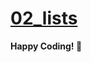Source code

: # [02_lists](https://colab.research.google.com/drive/1E3tSIqY1lqAXp5vukXEqwSe0pmKCdPYM#scrollTo=0cbE4lE6Rhm4)


**Happy Coding! 🚀**

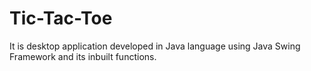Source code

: # Tic-Tac-Toe
It is desktop application developed in Java language using Java Swing Framework and its inbuilt functions.
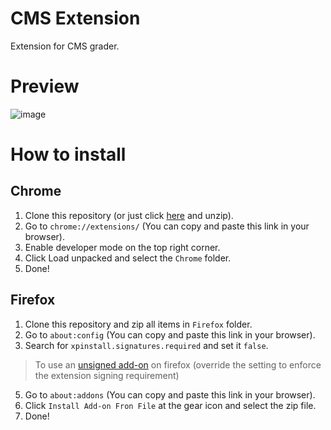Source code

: # CMS Extension

Extension for CMS grader.

# Preview

![image](https://github.com/user-attachments/assets/549106f7-dd68-46ff-8129-9815593923e3)

# How to install
## Chrome
1. Clone this repository (or just click [here](https://github.com/ttamx/cms-extension/archive/refs/heads/main.zip) and unzip).
2. Go to `chrome://extensions/` (You can copy and paste this link in your browser).
3. Enable developer mode on the top right corner.
4. Click Load unpacked and select the `Chrome` folder.
5. Done!
## Firefox
1. Clone this repository and zip all items in `Firefox` folder.
2. Go to `about:config` (You can copy and paste this link in your browser).
3. Search for `xpinstall.signatures.required` and set it `false`.
> To use an [unsigned add-on](https://support.mozilla.org/en-US/kb/add-on-signing-in-firefox) on firefox (override the setting to enforce the extension signing requirement)
5. Go to `about:addons` (You can copy and paste this link in your browser).
6. Click `Install Add-on Fron File` at the gear icon and select the zip file.
7. Done!
> 
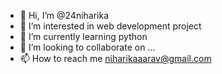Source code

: - 👋 Hi, I’m @24niharika
- 👀 I’m interested in web development project
- 🌱 I’m currently learning python
- 💞️ I’m looking to collaborate on ...
- 📫 How to reach me niharikaaarav@gmail.com

<!---
24niharika/24niharika is a ✨ special ✨ repository because its `README.md` (this file) appears on your GitHub profile.
You can click the Preview link to take a look at your changes.
--->

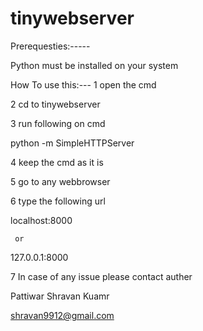 # tinywebserver

Prerequesties:-----

Python must be installed on your system

How To use this:---
1 open the cmd

2 cd to tinywebserver

3 run following on cmd

python -m SimpleHTTPServer

4 keep the cmd as it is

5 go to any webbrowser

6 type the following url

localhost:8000

     or
     
127.0.0.1:8000

7 In case of any issue please contact auther

Pattiwar Shravan Kuamr

shravan9912@gmail.com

-=-=-

**Exercise:** Although the records contain pictures, restate them word for word with those pictures left out.

**Response for this exercise:**
Source code

: # [02_lists](https://colab.research.google.com/drive/1E3tSIqY1lqAXp5vukXEqwSe0pmKCdPYM#scrollTo=0cbE4lE6Rhm4)


**Happy Coding! 🚀**

Source code

: # Tic-Tac-Toe
It is desktop application developed in Java language using Java Swing Framework and its inbuilt functions.
Source code

: # CMS Extension

Extension for CMS grader.

# Preview

![image](https://github.com/user-attachments/assets/549106f7-dd68-46ff-8129-9815593923e3)

# How to install
## Chrome
1. Clone this repository (or just click [here](https://github.com/ttamx/cms-extension/archive/refs/heads/main.zip) and unzip).
2. Go to `chrome://extensions/` (You can copy and paste this link in your browser).
3. Enable developer mode on the top right corner.
4. Click Load unpacked and select the `Chrome` folder.
5. Done!
## Firefox
1. Clone this repository and zip all items in `Firefox` folder.
2. Go to `about:config` (You can copy and paste this link in your browser).
3. Search for `xpinstall.signatures.required` and set it `false`.
> To use an [unsigned add-on](https://support.mozilla.org/en-US/kb/add-on-signing-in-firefox) on firefox (override the setting to enforce the extension signing requirement)
5. Go to `about:addons` (You can copy and paste this link in your browser).
6. Click `Install Add-on Fron File` at the gear icon and select the zip file.
7. Done!
> 
Source code

: - 👋 Hi, I’m @24niharika
- 👀 I’m interested in web development project
- 🌱 I’m currently learning python
- 💞️ I’m looking to collaborate on ...
- 📫 How to reach me niharikaaarav@gmail.com

<!---
24niharika/24niharika is a ✨ special ✨ repository because its `README.md` (this file) appears on your GitHub profile.
You can click the Preview link to take a look at your changes.
--->

 # tinywebserver

Prerequesties:-----

Python must be installed on your system

How To use this:---
1 open the cmd

2 cd to tinywebserver

3 run following on cmd

python -m SimpleHTTPServer

4 keep the cmd as it is

5 go to any webbrowser

6 type the following url

localhost:8000

     or
     
127.0.0.1:8000

7 In case of any issue please contact auther

Pattiwar Shravan Kuamr

shravan9912@gmail.com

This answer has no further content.